**Task data**
-- Opening Marker --

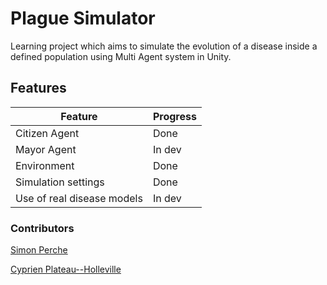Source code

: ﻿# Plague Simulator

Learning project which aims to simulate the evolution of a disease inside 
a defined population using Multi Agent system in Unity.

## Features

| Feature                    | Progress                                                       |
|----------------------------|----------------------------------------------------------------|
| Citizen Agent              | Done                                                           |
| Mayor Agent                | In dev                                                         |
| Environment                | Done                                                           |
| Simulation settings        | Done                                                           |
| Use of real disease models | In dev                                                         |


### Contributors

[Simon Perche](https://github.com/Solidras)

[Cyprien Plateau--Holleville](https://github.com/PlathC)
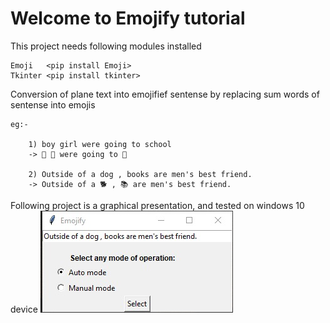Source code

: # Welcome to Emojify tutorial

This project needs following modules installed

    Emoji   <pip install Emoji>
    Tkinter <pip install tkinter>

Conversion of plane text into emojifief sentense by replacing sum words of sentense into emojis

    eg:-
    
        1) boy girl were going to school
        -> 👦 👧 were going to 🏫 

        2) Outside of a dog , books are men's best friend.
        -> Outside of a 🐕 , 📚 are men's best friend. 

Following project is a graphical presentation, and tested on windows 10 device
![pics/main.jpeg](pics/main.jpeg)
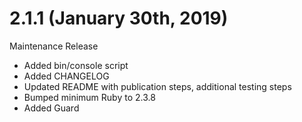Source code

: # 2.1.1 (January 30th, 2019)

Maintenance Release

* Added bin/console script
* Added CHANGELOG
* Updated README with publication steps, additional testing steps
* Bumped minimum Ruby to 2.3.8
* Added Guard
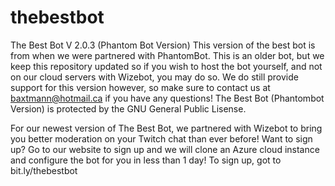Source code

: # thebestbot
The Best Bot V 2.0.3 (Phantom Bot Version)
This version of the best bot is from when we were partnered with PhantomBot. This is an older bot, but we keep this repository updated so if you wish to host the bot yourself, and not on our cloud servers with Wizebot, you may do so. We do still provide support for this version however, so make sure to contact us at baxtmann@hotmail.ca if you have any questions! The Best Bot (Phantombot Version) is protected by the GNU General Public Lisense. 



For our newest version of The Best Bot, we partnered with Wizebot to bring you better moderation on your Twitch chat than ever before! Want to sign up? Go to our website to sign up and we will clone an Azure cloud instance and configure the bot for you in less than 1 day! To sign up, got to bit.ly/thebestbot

-- Closing Marker --

**Exercise objective**
Pictures stay out. Everything else in the listing gets printed exactly.

**Answer for the task**
Source code

: ﻿# Plague Simulator

Learning project which aims to simulate the evolution of a disease inside 
a defined population using Multi Agent system in Unity.

## Features

| Feature                    | Progress                                                       |
|----------------------------|----------------------------------------------------------------|
| Citizen Agent              | Done                                                           |
| Mayor Agent                | In dev                                                         |
| Environment                | Done                                                           |
| Simulation settings        | Done                                                           |
| Use of real disease models | In dev                                                         |


### Contributors

[Simon Perche](https://github.com/Solidras)

[Cyprien Plateau--Holleville](https://github.com/PlathC)
Source code

: # Welcome to Emojify tutorial

This project needs following modules installed

    Emoji   <pip install Emoji>
    Tkinter <pip install tkinter>

Conversion of plane text into emojifief sentense by replacing sum words of sentense into emojis

    eg:-
    
        1) boy girl were going to school
        -> 👦 👧 were going to 🏫 

        2) Outside of a dog , books are men's best friend.
        -> Outside of a 🐕 , 📚 are men's best friend. 

Following project is a graphical presentation, and tested on windows 10 device
![pics/main.jpeg](pics/main.jpeg)
Source code

: # 2.1.1 (January 30th, 2019)

Maintenance Release

* Added bin/console script
* Added CHANGELOG
* Updated README with publication steps, additional testing steps
* Bumped minimum Ruby to 2.3.8
* Added Guard
Source code

: # thebestbot
The Best Bot V 2.0.3 (Phantom Bot Version)
This version of the best bot is from when we were partnered with PhantomBot. This is an older bot, but we keep this repository updated so if you wish to host the bot yourself, and not on our cloud servers with Wizebot, you may do so. We do still provide support for this version however, so make sure to contact us at baxtmann@hotmail.ca if you have any questions! The Best Bot (Phantombot Version) is protected by the GNU General Public Lisense. 



For our newest version of The Best Bot, we partnered with Wizebot to bring you better moderation on your Twitch chat than ever before! Want to sign up? Go to our website to sign up and we will clone an Azure cloud instance and configure the bot for you in less than 1 day! To sign up, got to bit.ly/thebestbot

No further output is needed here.